Nicolas, combien de temps suis-je encore censée supporter ça ?
— Sophie, calme-toi. Camille fait partie de la famille !
— De la famille ? répéta-t-elle, la voix soudain brisée. Et moi, alors, je suis quoi ? Je cumule deux emplois, je mets de côté le moindre euro, pendant que ta sœur se permet de ne presque pas travailler et de vivre avec notre argent ?
— Camille travaille ! protesta Nicolas, comme s’il cherchait à la protéger coûte que coûte.
— Où ça ? Dans quel vrai travail ? Quelques heures comme vendeuse ? Nicolas, Camille est en parfaite santé. Elle a deux bras, deux jambes : qu’elle aille gagner sa vie !
Le visage de Nicolas se ferma.
— Tu ne comprends pas. Elle a des enfants…
— La moitié du pays a des enfants ! Ce n’est pas une raison pour vivre aux crochets des autres !
À cet instant, Sophie repensa au mois précédent. Là encore, Nicolas avait « dépanné » sa sœur de cent cinquante euros. Avant cela, il avait donné cent euros à sa mère. Sophie se mit à faire les comptes mentalement, et le total lui donna presque le vertige : en moins d’un an, la famille de son mari leur avait emprunté plus de deux mille euros. Pas un seul centime n’était revenu.
Le lendemain, comme Nicolas l’avait annoncé, Françoise arriva chez eux. Pour quelqu’un qui se plaignait de sa tension, elle avait étonnamment bonne mine : joues rosées, robe neuve, coiffure impeccable, comme si elle sortait de chez le coiffeur.
— Ma petite Sophie, tu as encore maigri ! lança-t-elle en guise de bonjour. Tu ne te ménages vraiment pas.
Sophie ne répondit rien. Elle se contenta de dresser la table, les gestes précis, le visage fermé. Françoise s’installa avec l’assurance de quelqu’un qui se sentait chez elle, puis entama son refrain habituel.
— Ah, comme la vie est devenue difficile… Tout augmente, et ma retraite ne suit pas. Je me demande si je ne devrais pas trouver un petit travail…
Nicolas réagit aussitôt :
— Maman, voyons ! À ton âge, tu ne vas pas te remettre à travailler. On t’aidera.
La théière heurta la table avec un bruit sec. Françoise et Nicolas tournèrent la tête vers Sophie, surpris.
— Avec quoi allons-nous aider, Nicolas ? demanda-t-elle d’un ton glacial. Nous arrivons déjà à peine à nous en sortir.

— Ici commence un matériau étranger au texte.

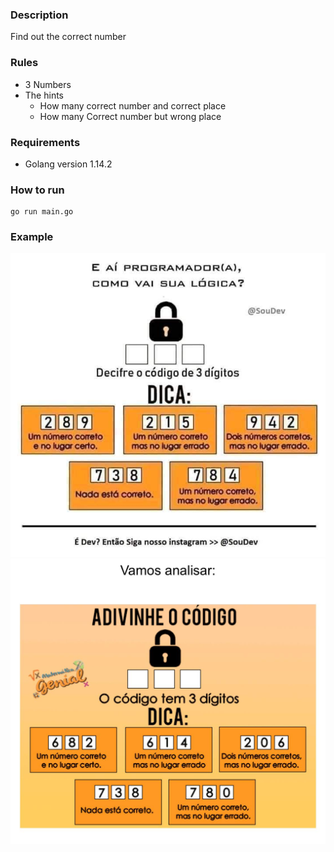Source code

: ### Description

Find out the correct number

### Rules

* 3 Numbers
* The hints
  * How many correct number and correct place
  * How many Correct number but wrong place
  
### Requirements

* Golang version 1.14.2
  
### How to run

```
go run main.go
```

### Example

![example](challenge.jpeg)
![example](challenge2.jpeg)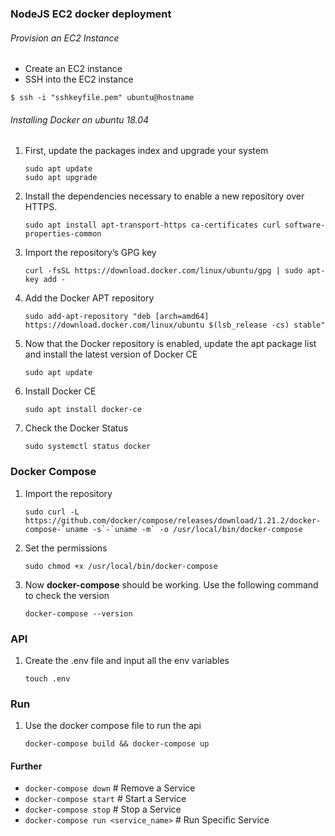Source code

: ### NodeJS EC2 docker deployment

###### Provision an EC2 Instance


- Create an EC2 instance
- SSH into the EC2 instance
```
$ ssh -i "sshkeyfile.pem" ubuntu@hostname
```

###### Installing Docker on ubuntu 18.04


1. First, update the packages index and upgrade your system 
    ```
    sudo apt update
    sudo apt upgrade
    ```
2. Install the dependencies necessary to enable a new repository over HTTPS.
    ```
    sudo apt install apt-transport-https ca-certificates curl software-properties-common
    ```
3. Import the repository’s GPG key 
    ```
    curl -fsSL https://download.docker.com/linux/ubuntu/gpg | sudo apt-key add -
    ```
4. Add the Docker APT repository
    ```
    sudo add-apt-repository "deb [arch=amd64] https://download.docker.com/linux/ubuntu $(lsb_release -cs) stable"
    ```
5. Now that the Docker repository is enabled, update the apt package list and install the latest version of Docker CE
    ```
    sudo apt update
    ```
6. Install Docker CE
    ```
    sudo apt install docker-ce
    ```
7. Check the Docker Status
    ```
    sudo systemctl status docker
    ```
    
### Docker Compose

1. Import the repository
    ```
    sudo curl -L https://github.com/docker/compose/releases/download/1.21.2/docker-compose-`uname -s`-`uname -m` -o /usr/local/bin/docker-compose
    ```
2. Set the permissions
    ```
    sudo chmod +x /usr/local/bin/docker-compose
    ```
3. Now **docker-compose** should be working. Use the following command to check the version
    ```
    docker-compose --version
    ```
    
### API      
 
1. Create the .env file and input all the env variables
    ```
    touch .env
    ```
    
### Run      

1.  Use the docker compose file to run the api
    ```
    docker-compose build && docker-compose up
    ```

#### Further
*  `docker-compose down` # Remove a Service 
*  `docker-compose start` # Start a Service
*  `docker-compose stop` # Stop a Service
*  `docker-compose run <service_name>` # Run Specific Service
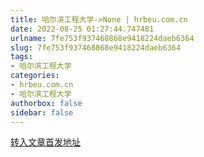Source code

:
 ```yaml
---
title: 哈尔滨工程大学->None | hrbeu.com.cn
date: 2022-08-25 01:27:44.747481
urlname: 7fe753f937468868e9418224daeb6364
slug: 7fe753f937468868e9418224daeb6364
tags: 
- 哈尔滨工程大学
categories:
- hrbeu.com.cn
- 哈尔滨工程大学
authorbox: false
sidebar: false
---
```





[转入文章首发地址](https://my-h5news.app.xinhuanet.com/xhh-pc/article/?id=362773aafc827f011560a00f1632d235&timestamp=52033)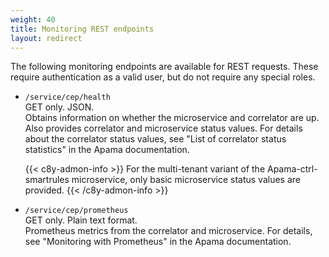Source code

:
 ```yaml
---
weight: 40
title: Monitoring REST endpoints
layout: redirect
---
```



The following monitoring endpoints are available for REST requests. These require authentication as a valid user, but do not require any special roles.

- `/service/cep/health`  
    GET only. JSON.  
    Obtains information on whether the microservice and correlator are up.
    Also provides correlator and microservice status values. For details about the correlator status values, see "List of correlator status statistics" in the Apama documentation.  

    {{< c8y-admon-info >}}
  For the multi-tenant variant of the Apama-ctrl-smartrules microservice, only basic microservice status values are provided.
    {{< /c8y-admon-info >}}
- `/service/cep/prometheus`  
    GET only. Plain text format.  
    Prometheus metrics from the correlator and microservice. For details, see "Monitoring with Prometheus" in the Apama documentation.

— Sophie ! s’indigna son mari.
— Quoi, “Sophie” ? Françoise, pardonnez-moi, mais nous aussi, nous tirons le diable par la queue jusqu’à la fin du mois. Je fais deux boulots pour qu’on puisse mettre un minimum de côté.
Sa belle-mère pinça les lèvres.
— De notre temps, les femmes respectaient leur mari. La famille passait avant tout.
— De votre temps, les hommes faisaient vivre leur foyer, répliqua Sophie sans baisser les yeux. Ils ne se reposaient pas sur le dos de leur femme.
Nicolas devint écarlate.
— Tu te prends pour qui, à parler comme ça ?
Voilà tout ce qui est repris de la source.